Demystifying the Kubernetes Iceberg: Part 3

Kubernetes is like an iceberg. You learn the basics, only to see there is a lot more to learn. The more you learn, the more you see there is to know. This series of articles explains all the concepts listed in the “Kubernetes Iceberg” meme by Flant.

This is the third article of the “Demystifying the Kubernetes Iceberg” series. My goal for this series is to explain all concepts mentioned in the “Kubernetes Iceberg” meme by Flant.

You can find the first article here and the second one - here. I will publish one article each week until I complete the whole iceberg.
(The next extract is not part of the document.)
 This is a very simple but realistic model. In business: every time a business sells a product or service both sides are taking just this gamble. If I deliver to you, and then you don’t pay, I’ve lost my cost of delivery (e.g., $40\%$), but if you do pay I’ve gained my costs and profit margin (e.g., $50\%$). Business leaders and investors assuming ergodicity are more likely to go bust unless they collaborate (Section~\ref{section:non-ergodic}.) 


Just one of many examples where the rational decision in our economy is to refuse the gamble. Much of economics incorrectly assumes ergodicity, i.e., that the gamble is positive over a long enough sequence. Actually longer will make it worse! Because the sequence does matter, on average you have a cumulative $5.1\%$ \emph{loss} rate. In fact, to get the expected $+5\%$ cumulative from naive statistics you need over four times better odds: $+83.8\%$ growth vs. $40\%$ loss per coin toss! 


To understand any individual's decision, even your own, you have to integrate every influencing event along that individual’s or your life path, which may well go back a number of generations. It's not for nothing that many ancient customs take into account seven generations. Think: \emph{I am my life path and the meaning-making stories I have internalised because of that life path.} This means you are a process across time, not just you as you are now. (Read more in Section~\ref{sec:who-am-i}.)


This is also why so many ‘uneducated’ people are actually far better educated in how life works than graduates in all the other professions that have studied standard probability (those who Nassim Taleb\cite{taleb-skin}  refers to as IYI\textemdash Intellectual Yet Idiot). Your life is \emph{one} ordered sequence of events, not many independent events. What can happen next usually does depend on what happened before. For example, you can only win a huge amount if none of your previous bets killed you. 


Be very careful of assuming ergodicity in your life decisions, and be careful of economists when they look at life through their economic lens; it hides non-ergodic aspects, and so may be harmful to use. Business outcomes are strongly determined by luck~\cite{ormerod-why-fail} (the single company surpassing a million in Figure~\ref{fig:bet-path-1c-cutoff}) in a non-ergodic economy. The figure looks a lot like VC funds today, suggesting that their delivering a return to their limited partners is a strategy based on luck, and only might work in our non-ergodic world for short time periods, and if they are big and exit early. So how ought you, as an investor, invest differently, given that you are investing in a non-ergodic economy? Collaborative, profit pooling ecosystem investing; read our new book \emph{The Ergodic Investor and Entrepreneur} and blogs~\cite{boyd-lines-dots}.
And this is the iceberg itself:

The Kubernetes Iceberg meme

In this article, I focus on Tier 4 of the Iceberg. Let’s go!

Tier 4

Load Balancing

Load Balancing as a concept means that you have multiple instances of a given workload, but you don’t access them directly. Instead, you access a load balancer/gateway/reverse proxy that decides which instance of your workload to call.
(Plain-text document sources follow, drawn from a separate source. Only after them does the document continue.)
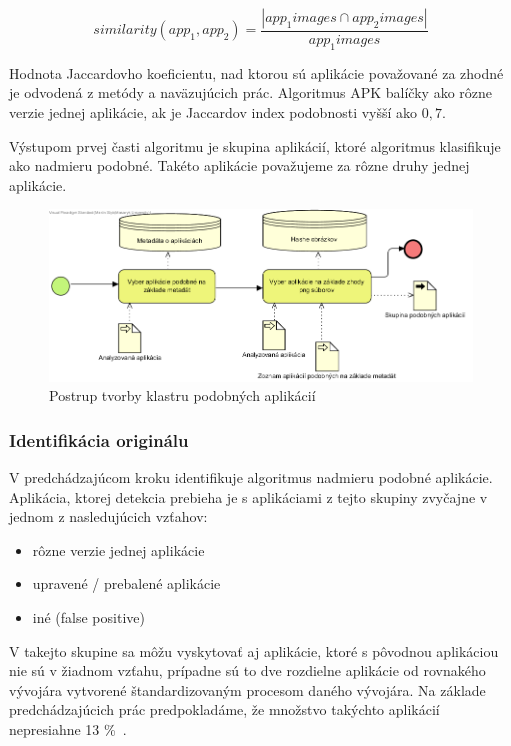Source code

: \[ similarity(app_1, app_2) = \frac{|app_{1}images \cap app_{2}images|} { app_{1}images} \]

Hodnota Jaccardovho koeficientu, nad ktorou sú aplikácie považované za zhodné je odvodená z metódy  a naväzujúcich prác. Algoritmus APK balíčky ako rôzne verzie jednej aplikácie, ak je Jaccardov index podobnosti vyšší ako $0,7$.

Výstupom prvej časti algoritmu je skupina aplikácií, ktoré algoritmus klasifikuje ako nadmieru podobné. Takéto aplikácie považujeme za rôzne druhy jednej aplikácie.

\begin{figure}[htb]
  \begin{center}
    \includegraphics[width=130mm]{images/detection-cluster.png}
  \end{center}
  \caption{Postrup tvorby klastru podobných aplikácií}
  \label{fig:detectionClustering}
\end{figure}
\subsubsection{\textbf{Identifikácia originálu}} 
V predchádzajúcom kroku identifikuje algoritmus nadmieru podobné aplikácie. Aplikácia, ktorej detekcia prebieha je s aplikáciami z tejto skupiny zvyčajne v jednom z nasledujúcich vzťahov:
\begin{itemize}
	\item rôzne verzie jednej aplikácie
	\item upravené / prebalené aplikácie
	\item iné (false positive)
\end{itemize}
V takejto skupine sa môžu vyskytovať aj aplikácie, ktoré s pôvodnou aplikáciou nie sú v žiadnom vzťahu, prípadne sú to dve rozdielne aplikácie od rovnakého vývojára vytvorené štandardizovaným procesom daného vývojára. Na základe predchádzajúcich prác predpokladáme, že množstvo takýchto aplikácií nepresiahne 13 \%~\cite{Zhou2012}.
In Kubernetes, the same concept can be applied to Pods and Services.

In Tier 1, I explained how Services provide stable IP and networking to Pods that are ephemeral and can be replaced with other Pods (with different IPs) at any given time.

Services also provide Load Balancing between these Pods. A Service that represents 3 Pods will route traffic to these pods on a round-robin basis.

Service Discovery

Service Discovery is the way services in a micro-services architecture discover one another.

Outside of Kubernetes, a popular tool for service discovery is Eureka. It allows services to register themselves and serves as a centralized service registry.

Kubernetes makes service discovery in a slightly different way.

As we already mentioned, the construct that gives workloads stable IPs is Services. When you create a Service, it gets a stable IP and a domain name that is valid inside the Kubernetes cluster. All workloads running in that cluster can access that Service(and the Pods behind it) by its IP OR domain name.

PID namespace sharing

When running containers, they share the host Kernel, but at the same time, they are isolated from one another via cgroups and namespaces. PID Namespaces mean “Process ID Namespaces.” Each container has its own process namespaces, which means that one container cannot see the processes run by another container (even though they are running on the same host).

The same applies when running multiple containers in a Pod - they are isolated on the namespace level and do not see each other’s processes.

However, Kubernetes gives you the capability to make containers in the same Pod share the process namespaces (hence be able to see each other’s processes).

This can be done via setting a simple flag in the Pod spec - shareProcessNamespace to true.

Sharing the process namespace has several use-cases. For example, if you are deploying a sidecar that needs to be tightly integrated with the main container. Or, for debugging purposes - you can deploy a workload container that is stripped out of all the debugging tools and then run a sidecar container that has all the utilities you need and make them share the process namespace so that you can use the second container to debug the first one.

Hard and Soft Evictions

Evictions in Kubernetes mean that the kube-scheduler has removed a Pod from a Node. This can happen because the Node has gone over capacity on CPU, disk, or memory.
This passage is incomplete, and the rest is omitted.